Nominally anhydrous minerals contain small amounts of structurally incorporated water in the form of hydroxyl. This water significantly influences their physical and chemical properties despite its low concentration. Previous high-pressure, high-temperature experiments have determined the water solubility and partition coefficients of these minerals under water-saturated conditions. However, water partitioning may vary with water fugacity, particularly for minerals with multiple water incorporation mechanisms. As the mantle is unlikely to be fully water-saturated, conventionally used partition coefficients may not accurately reflect real mantle conditions. To better understand water partitioning in the upper mantle, it is crucial to determine water partition coefficients under water-undersaturated conditions.

In this study, we investigated the water partitioning coefficient between wadsleyite (Wds) and garnet (Grt) under water-undersaturated conditions while minimizing grain boundary effects. To achieve this, large single crystals of both minerals were synthesized in a single run using a K₂CO₃ flux. The K₂CO₃ component diluted water in the hydrous melt to reduce the water fugacity in the system. Although obtaining large crystals under low water-fugacity conditions is challenging, the K₂CO₃ flux promoted the growth of large single crystals, which allowed us to measure the water content in these minerals using FT-IR spectroscopy without grain-boundary effects.
The crystal growth experiment was performed using a Kawai-type multi-anvil apparatus at the Bayerisches Geointitut (BGI), University of Bayreuth. The starting material for Wds and Grt was a mixture of silicates. The chemical composition of the silicate source was prepared by adjusting a mixture of powders to achieve a 1:1 molar ratio of forsterite to enstatite in an iron-free system, with an appropriate amount of Al₂O₃ added. The ratio of the starting material to the K₂CO₃ flux is 15:1 to 6:1 by volume. The flux was not particularly doped with water, as it contained some water from the air during the preparation of the experiment. The run conditions were a pressure of 16 GPa, a temperature of 1873K, and a duration of a maximum of 5 hours.

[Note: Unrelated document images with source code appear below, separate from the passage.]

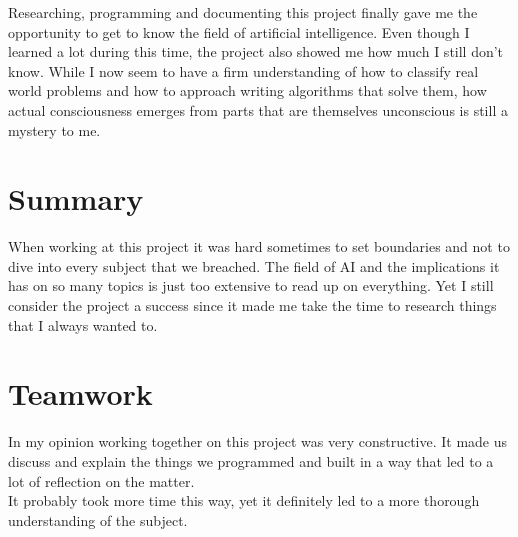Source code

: %
%
%
%

\def\Title{Reflection}
\def\Author{Michael Gerber}
\def\Date{\today}







\maketitle %

Researching, programming and documenting this project finally gave me the opportunity to get to know the field of artificial intelligence. Even though I learned a lot during this time, the project also showed me how much I still don't know. While I now seem to have a firm understanding of how to classify real world problems and how to approach writing algorithms that solve them, how actual consciousness emerges from parts that are themselves unconscious is still a mystery to me.

\section*{Summary}
When working at this project it was hard sometimes to set boundaries and not to dive into every subject that we breached. The field of AI and the implications it has on so many topics is just too extensive to read up on everything. Yet I still consider the project a success since it made me take the time to research things that I always wanted to.

\section*{Teamwork}
In my opinion working together on this project was very constructive. It made us discuss and explain the things we programmed and built in a way that led to a lot of reflection on the matter.\medskip\\
It probably took more time this way, yet it definitely led to a more thorough understanding of the subject.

We have succeeded in simultaneously synthesizing single crystals of both Wds and Grt in water-rich and water-poor runs. The grain sizes of Wds and Grt were 300 and 500 mm, respectively, in both water-rich and –poor run. The phase was identified and the crystals were oriented using a single-crystal X-ray diffractometer at BGI. Their water contents were measured on the oriented sections of Wds and Grt using a polarized Fourier transform infrared spectroscopy (FT-IR) at the Geodynamic Research Center (GRC), Ehime University. The partition coefficient of water between Wds and Grt and, was D_H2O^Wds-Grt ≈ 10 in the water-rich run and D_H2O^Wds-Grt ≈ 0.8 in the water-poor run, respectively. Thus, we have first demonstrated that the water partitioning between Wds and Grt varies with water fugacity. It should be noted that the number of runs is only two, and therefore, more data points are desirable to reach a robust conclusion.
The current results suggest that although water was previously thought to be partitioned selectively into Wds and affect its properties, water is partitioned almost equally into both minerals and affects the properties of both minerals in the real mantle. For example, the conventional view is that water should soften the harzburgite layer in subducted slabs, but leave the basaltic layer hard, whereas the present results suggest that water should soften both layers.